1974 Sebring Vanguard Citicar

By Jeremy Wilson

At the turn of the century, electric vehicles were outselling gasoline and steam cars combined, and no wonder. Gasoline cars were smelly, hard to start, deafeningly loud, and their transmissions were difficult to shift. Steam cars were heavy, dangerous, required frequent water refills, and could take the better part of an hour to warm up. Battery powered cars, on the other hand, were quiet, smooth, and relatively easily driven by men and women.

Over the next decade, sales of both electric and gasoline cars increased--but gasoline car manufacturers gobbled up market share as their customers began taking longer trips.
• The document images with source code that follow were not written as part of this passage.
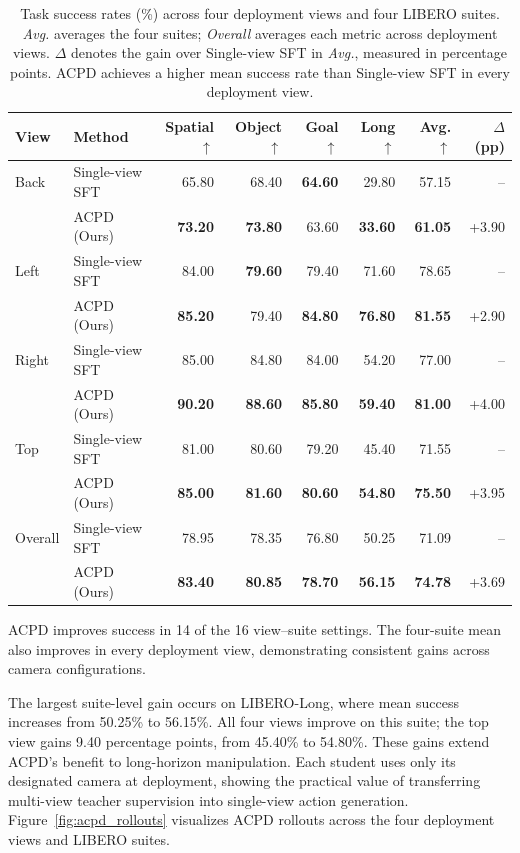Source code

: \documentclass{ELSP}
\begin{document}
\begin{table}[!htbp]
\centering
\caption{Task success rates (\%) across four deployment views and four LIBERO suites. \textit{Avg.} averages the four suites; \textit{Overall} averages each metric across deployment views. $\Delta$ denotes the gain over Single-view SFT in \textit{Avg.}, measured in percentage points. ACPD achieves a higher mean success rate than Single-view SFT in every deployment view.}
\label{tab:main_results}
\begin{tabular*}{0.95\columnwidth}{@{\extracolsep{\fill}}llrrrrrr@{}}
\toprule
View & Method & Spatial $\uparrow$ & Object $\uparrow$
& Goal $\uparrow$ & Long $\uparrow$ & Avg. $\uparrow$ & $\Delta$ (pp) \\
\midrule
Back & Single-view SFT & 65.80 & 68.40 & \textbf{64.60} & 29.80 & 57.15 & -- \\
& ACPD (Ours) & \textbf{73.20} & \textbf{73.80} & 63.60 & \textbf{33.60}
& \textbf{61.05} & +3.90 \\
\midrule
Left & Single-view SFT & 84.00 & \textbf{79.60} & 79.40 & 71.60 & 78.65 & -- \\
& ACPD (Ours) & \textbf{85.20} & 79.40 & \textbf{84.80} & \textbf{76.80}
& \textbf{81.55} & +2.90 \\
\midrule
Right & Single-view SFT & 85.00 & 84.80 & 84.00 & 54.20 & 77.00 & -- \\
& ACPD (Ours) & \textbf{90.20} & \textbf{88.60} & \textbf{85.80} & \textbf{59.40}
& \textbf{81.00} & +4.00 \\
\midrule
Top & Single-view SFT & 81.00 & 80.60 & 79.20 & 45.40 & 71.55 & -- \\
& ACPD (Ours) & \textbf{85.00} & \textbf{81.60} & \textbf{80.60} & \textbf{54.80}
& \textbf{75.50} & +3.95 \\
\midrule
Overall & Single-view SFT & 78.95 & 78.35 & 76.80 & 50.25 & 71.09 & -- \\
& ACPD (Ours) & \textbf{83.40} & \textbf{80.85} & \textbf{78.70} & \textbf{56.15}
& \textbf{74.78} & +3.69 \\
\bottomrule
\end{tabular*}
\end{table}

ACPD improves success in 14 of the 16 view--suite settings.
The four-suite mean also improves in every deployment view,
demonstrating consistent gains across camera configurations.

The largest suite-level gain occurs on LIBERO-Long, where
mean success increases from 50.25\% to 56.15\%.
All four views improve on this suite; the top view gains
9.40 percentage points, from 45.40\% to 54.80\%.
These gains extend ACPD's benefit to long-horizon manipulation.
Each student uses only its designated camera at deployment,
showing the practical value of transferring multi-view teacher
supervision into single-view action generation.
Figure~\ref{fig:acpd_rollouts} visualizes ACPD rollouts across
the four deployment views and LIBERO suites.
\end{document}
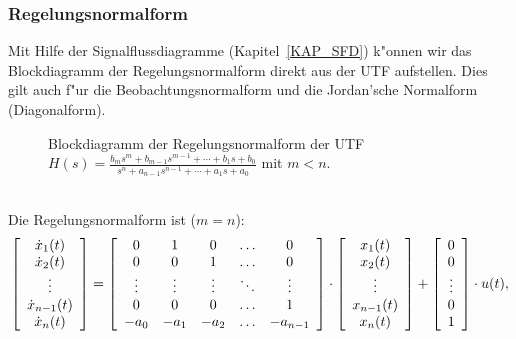 \subsubsection{Regelungsnormalform}
Mit Hilfe der Signalflussdiagramme (Kapitel~\ref{KAP_SFD}) k"onnen wir das Blockdiagramm der Regelungsnormalform direkt aus der UTF aufstellen. Dies gilt auch f"ur die Beobachtungsnormalform und die Jordan'sche Normalform (Diagonalform). 
\begin{figure}[!htb]
\vspace*{-4mm}\begin{center}
  \vspace*{-3mm}\caption{Blockdiagramm der Regelungsnormalform der UTF $H(s)=\frac{b_{m} s^{m} + b_{m-1} s^{m-1} +\cdots+b_{1} s 
+ b_{0}}{s^{n} + a_{n-1} s^{n-1} + \cdots + a_{1} s + a_{0}}$ mit $m<n$.}
\end{center}
\vspace*{-6mm}
\end{figure}\\
\nit Die Regelungsnormalform ist ($m=n$): 
\begin{equation*}
\left [ 
\begin{array}{c}
\dot{x}_1(t)\\
\dot{x}_2(t)\\
\vdots\\
\dot{x}_{n-1}(t)\\
\dot{x}_{n}(t)\\
\end{array}
\right ] =
\left [ 
\begin{array}{c c c c c}
0 & 1 & 0 & \ldots & 0\\
0 & 0 & 1 & \ldots & 0\\
\vdots & \vdots & \vdots & \ddots & \vdots\\
0 & 0 & 0 & \ldots & 1\\
-a_0 & -a_1 & -a_2 & \ldots & -a_{n-1}\\
\end{array}
\right ]\cdot
\left [ 
\begin{array}{c}
x_1(t)\\
x_2(t)\\
\vdots \\
x_{n-1}(t)\\
x_{n}(t)\\
\end{array}
\right ]+
\left [ 
\begin{array}{c}
0 \\
0\\
\vdots\\
0\\
1\\
\end{array}
\right ]\cdot
u(t),
\end{equation*}
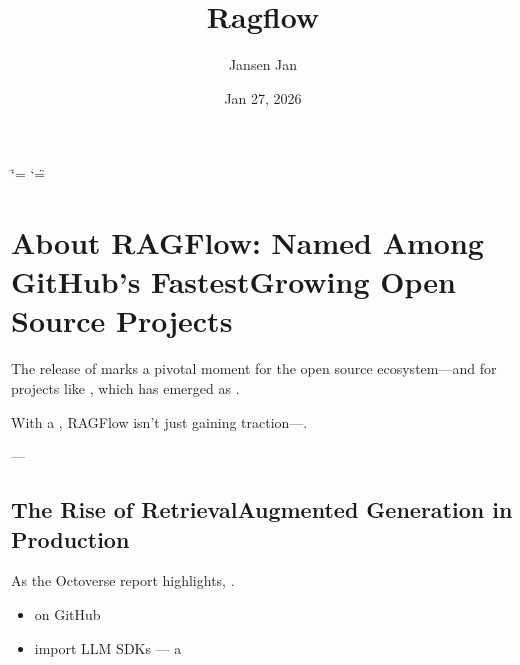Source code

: \documentclass[letterpaper,10pt,english]{sphinxmanual}
\title{Ragflow}
\date{Jan 27, 2026}
\author{Jansen Jan}
\begin{document}
\ifdefined\shorthandoff
  \ifnum\catcode`\=\string=\active\shorthandoff{=}\fi
  \ifnum\catcode`\"=\active{}\fi
\fi

\pagestyle{empty}
\sphinxmaketitle
\pagestyle{plain}
\sphinxtableofcontents
\pagestyle{normal}
\label{\detokenize{index::doc}}


\sphinxstepscope


\chapter{About RAGFlow: Named Among GitHub’s Fastest\sphinxhyphen{}Growing Open Source Projects}
\label{\detokenize{about:about-ragflow-named-among-githubs-fastest-growing-open-source-projects}}\label{\detokenize{about:about-ragflow-octoverse}}\label{\detokenize{about::doc}}
\sphinxAtStartPar
{}

\sphinxAtStartPar
The release of  marks a pivotal moment for the open source ecosystem—and for projects like , which has emerged as .

\sphinxAtStartPar
With a , RAGFlow isn’t just gaining traction—.

\sphinxAtStartPar
—


\section{The Rise of Retrieval\sphinxhyphen{}Augmented Generation in Production}
\label{\detokenize{about:the-rise-of-retrieval-augmented-generation-in-production}}
\sphinxAtStartPar
As the Octoverse report highlights, .
\begin{itemize}
\item {} 
\sphinxAtStartPar
{} on GitHub

\item {} 
\sphinxAtStartPar
{} import LLM SDKs — a 

\end{itemize}
\end{document}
Falling fuel prices and mass production put gasoline-powered cars within reach of the general public and by 1935 the electric car industry was virtually dead.

In 1974 electric car production experienced a brief resurgence, notably with the CitiCar (manufactured in Sebring, Florida) and the Elcar (by Zagato of Milan, Italy).

An excellent example of a 1974 CitiCar was recently displayed at the Columbia River Concours d’Elegance in Vancouver Washington. Showing the car (for its owner) was Bill Price, the vehicle’s restorer over the last five years.

“My neighbor bought the car seven or eight years ago,” said Price. “It was in a woman’s garage and she wanted to get rid of it. There were two or three of them left from a dealership and my neighbor acquired this one.”

A background in electrically-driven equipment led Price to begin restoring the CitiCar.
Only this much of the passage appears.